Task objective: Search the entries below for "items". Report each line where it occurs.

═══ Excerpted data ═══

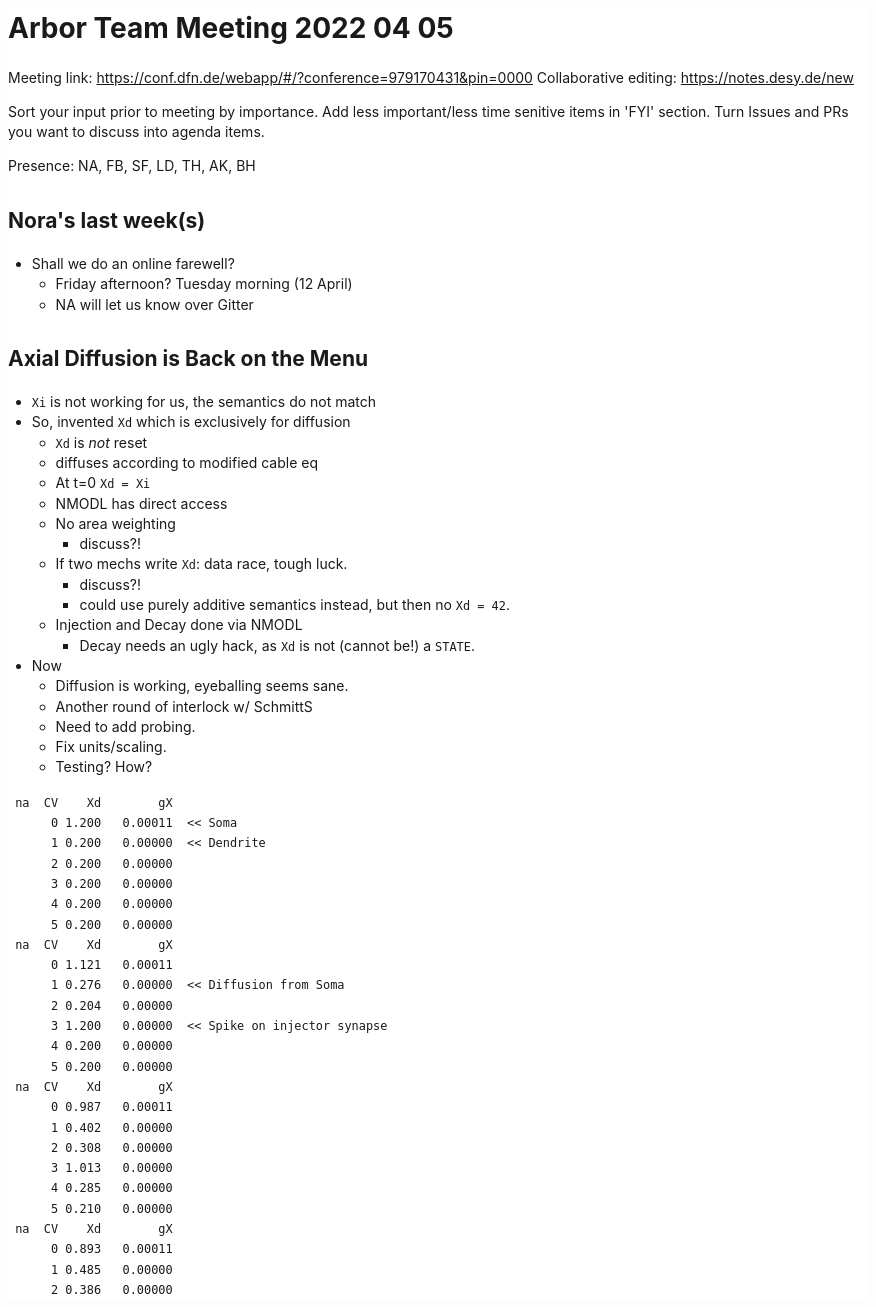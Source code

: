 # Arbor Team Meeting 2022 04 05

Meeting link: https://conf.dfn.de/webapp/#/?conference=979170431&pin=0000
Collaborative editing: https://notes.desy.de/new

Sort your input prior to meeting by importance. Add less important/less time senitive items in 'FYI' section.
Turn Issues and PRs you want to discuss into agenda items.

Presence: NA, FB, SF, LD, TH, AK, BH

## Nora's last week(s)
- Shall we do an online farewell?
    - Friday afternoon? Tuesday morning (12 April)
    - NA will let us know over Gitter

## Axial Diffusion is Back on the Menu
- `Xi` is not working for us, the semantics do not match
- So, invented `Xd` which is exclusively for diffusion
  - `Xd` is *not* reset
  - diffuses according to modified cable eq
  - At t=0 `Xd = Xi`
  - NMODL has direct access
  - No area weighting 
    - discuss?!
  - If two mechs write `Xd`: data race, tough luck. 
    - discuss?!
    - could use purely additive semantics instead, but then no `Xd = 42`.
  - Injection and Decay done via NMODL
    - Decay needs an ugly hack, as `Xd` is not (cannot be!) a `STATE`.
- Now
  - Diffusion is working, eyeballing seems sane.
  - Another round of interlock w/ SchmittS
  - Need to add probing.
  - Fix units/scaling.
  - Testing? How?

```
 na	 CV	   Xd	     gX
   	  0	1.200	0.00011  << Soma
   	  1	0.200	0.00000  << Dendrite
   	  2	0.200	0.00000
   	  3	0.200	0.00000
   	  4	0.200	0.00000
   	  5	0.200	0.00000
 na	 CV	   Xd	     gX
   	  0	1.121	0.00011
   	  1	0.276	0.00000  << Diffusion from Soma
   	  2	0.204	0.00000
   	  3	1.200	0.00000  << Spike on injector synapse
   	  4	0.200	0.00000
   	  5	0.200	0.00000
 na	 CV	   Xd	     gX
   	  0	0.987	0.00011
   	  1	0.402	0.00000
   	  2	0.308	0.00000
   	  3	1.013	0.00000
   	  4	0.285	0.00000
   	  5	0.210	0.00000
 na	 CV	   Xd	     gX
   	  0	0.893	0.00011
   	  1	0.485	0.00000
   	  2	0.386	0.00000
```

═══

Written solution:
Sort your input prior to meeting by importance. Add less important/less time senitive items in 'FYI' section.
Turn Issues and PRs you want to discuss into agenda items.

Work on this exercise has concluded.